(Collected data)
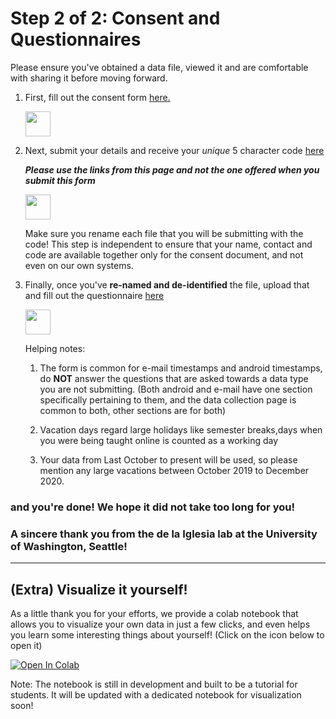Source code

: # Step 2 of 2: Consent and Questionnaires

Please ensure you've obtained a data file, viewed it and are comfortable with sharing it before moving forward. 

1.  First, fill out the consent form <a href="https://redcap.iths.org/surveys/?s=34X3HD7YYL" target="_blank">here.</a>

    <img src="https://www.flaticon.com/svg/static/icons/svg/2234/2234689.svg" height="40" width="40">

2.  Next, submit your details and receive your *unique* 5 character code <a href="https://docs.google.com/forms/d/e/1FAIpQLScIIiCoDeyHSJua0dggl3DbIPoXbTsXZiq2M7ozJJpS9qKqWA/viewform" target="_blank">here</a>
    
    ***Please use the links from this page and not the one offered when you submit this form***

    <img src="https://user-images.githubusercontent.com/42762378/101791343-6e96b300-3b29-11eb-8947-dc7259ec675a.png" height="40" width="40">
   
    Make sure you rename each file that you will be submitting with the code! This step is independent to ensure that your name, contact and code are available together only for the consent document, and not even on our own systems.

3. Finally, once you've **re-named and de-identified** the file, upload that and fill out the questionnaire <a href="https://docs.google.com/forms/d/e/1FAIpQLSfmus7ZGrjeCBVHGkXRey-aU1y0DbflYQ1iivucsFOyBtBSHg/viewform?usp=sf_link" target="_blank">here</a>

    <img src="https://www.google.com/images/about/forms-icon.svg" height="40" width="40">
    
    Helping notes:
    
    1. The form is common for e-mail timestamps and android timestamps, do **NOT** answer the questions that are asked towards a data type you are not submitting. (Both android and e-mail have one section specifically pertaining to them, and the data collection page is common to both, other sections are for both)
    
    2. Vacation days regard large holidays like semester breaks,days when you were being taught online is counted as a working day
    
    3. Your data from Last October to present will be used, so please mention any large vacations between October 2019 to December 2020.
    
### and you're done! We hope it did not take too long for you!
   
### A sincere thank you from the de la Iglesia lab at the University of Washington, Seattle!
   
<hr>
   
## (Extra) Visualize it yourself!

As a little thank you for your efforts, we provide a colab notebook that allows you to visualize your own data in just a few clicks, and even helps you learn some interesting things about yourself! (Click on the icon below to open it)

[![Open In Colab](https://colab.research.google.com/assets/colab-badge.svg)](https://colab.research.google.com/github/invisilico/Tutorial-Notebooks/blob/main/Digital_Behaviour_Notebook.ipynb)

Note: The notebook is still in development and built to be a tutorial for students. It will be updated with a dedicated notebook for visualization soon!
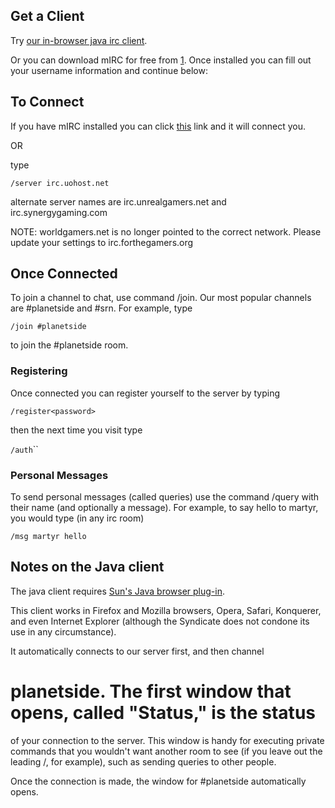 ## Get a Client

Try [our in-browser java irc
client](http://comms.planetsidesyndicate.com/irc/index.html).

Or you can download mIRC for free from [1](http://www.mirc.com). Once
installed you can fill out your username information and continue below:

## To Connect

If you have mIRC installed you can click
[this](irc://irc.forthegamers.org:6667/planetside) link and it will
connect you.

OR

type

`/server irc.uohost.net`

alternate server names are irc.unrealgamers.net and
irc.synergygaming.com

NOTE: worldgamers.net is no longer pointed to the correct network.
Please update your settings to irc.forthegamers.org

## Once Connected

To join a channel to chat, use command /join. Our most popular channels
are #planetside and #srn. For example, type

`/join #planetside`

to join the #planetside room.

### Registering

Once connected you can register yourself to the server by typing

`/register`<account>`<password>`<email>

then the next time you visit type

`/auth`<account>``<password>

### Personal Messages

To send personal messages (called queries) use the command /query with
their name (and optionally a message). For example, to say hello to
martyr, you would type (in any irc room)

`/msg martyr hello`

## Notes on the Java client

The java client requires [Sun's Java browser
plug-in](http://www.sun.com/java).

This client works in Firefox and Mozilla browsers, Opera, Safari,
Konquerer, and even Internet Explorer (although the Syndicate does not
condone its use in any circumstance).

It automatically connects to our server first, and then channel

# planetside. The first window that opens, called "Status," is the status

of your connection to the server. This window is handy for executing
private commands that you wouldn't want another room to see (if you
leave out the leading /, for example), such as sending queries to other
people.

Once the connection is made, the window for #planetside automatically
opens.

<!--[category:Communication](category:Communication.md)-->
--
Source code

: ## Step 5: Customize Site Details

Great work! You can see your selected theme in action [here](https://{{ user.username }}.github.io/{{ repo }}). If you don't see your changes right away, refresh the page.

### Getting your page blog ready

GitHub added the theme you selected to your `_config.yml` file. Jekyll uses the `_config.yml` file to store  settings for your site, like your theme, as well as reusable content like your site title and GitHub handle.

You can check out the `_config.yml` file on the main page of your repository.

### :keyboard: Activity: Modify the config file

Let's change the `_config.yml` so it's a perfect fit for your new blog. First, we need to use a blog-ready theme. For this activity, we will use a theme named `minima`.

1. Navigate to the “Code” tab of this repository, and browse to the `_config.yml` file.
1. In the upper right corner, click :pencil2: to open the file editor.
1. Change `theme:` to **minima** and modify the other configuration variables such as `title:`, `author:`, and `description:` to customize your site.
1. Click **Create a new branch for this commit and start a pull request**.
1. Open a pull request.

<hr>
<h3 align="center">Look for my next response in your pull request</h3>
--
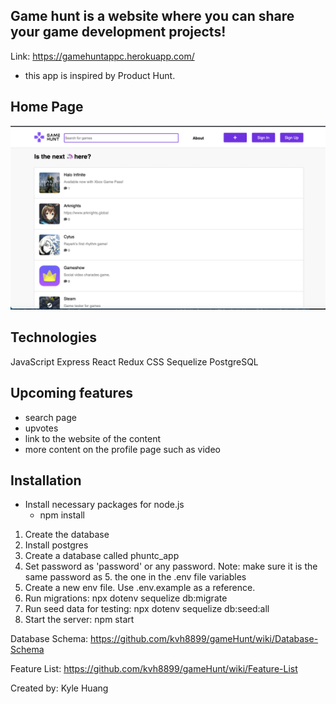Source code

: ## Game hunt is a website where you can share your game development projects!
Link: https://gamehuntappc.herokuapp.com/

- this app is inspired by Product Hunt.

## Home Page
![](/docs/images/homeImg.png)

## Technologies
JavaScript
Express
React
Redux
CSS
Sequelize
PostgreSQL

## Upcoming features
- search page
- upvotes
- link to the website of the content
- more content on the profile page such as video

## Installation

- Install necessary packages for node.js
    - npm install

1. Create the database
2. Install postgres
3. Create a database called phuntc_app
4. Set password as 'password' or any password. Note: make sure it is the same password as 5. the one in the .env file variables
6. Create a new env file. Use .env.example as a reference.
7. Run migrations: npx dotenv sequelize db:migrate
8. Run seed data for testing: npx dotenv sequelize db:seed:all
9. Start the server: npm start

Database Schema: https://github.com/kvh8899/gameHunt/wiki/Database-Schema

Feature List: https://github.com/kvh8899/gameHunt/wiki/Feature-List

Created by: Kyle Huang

Exercise instructions
All that should be written out is the stretch of lines above between the one holding "then the next time you visit type" and the one holding "The java client requires [Sun's Java browser", inclusive, exactly as given.

Result
then the next time you visit type

`/auth`<account>``<password>

### Personal Messages

To send personal messages (called queries) use the command /query with
their name (and optionally a message). For example, to say hello to
martyr, you would type (in any irc room)

`/msg martyr hello`

## Notes on the Java client

The java client requires [Sun's Java browser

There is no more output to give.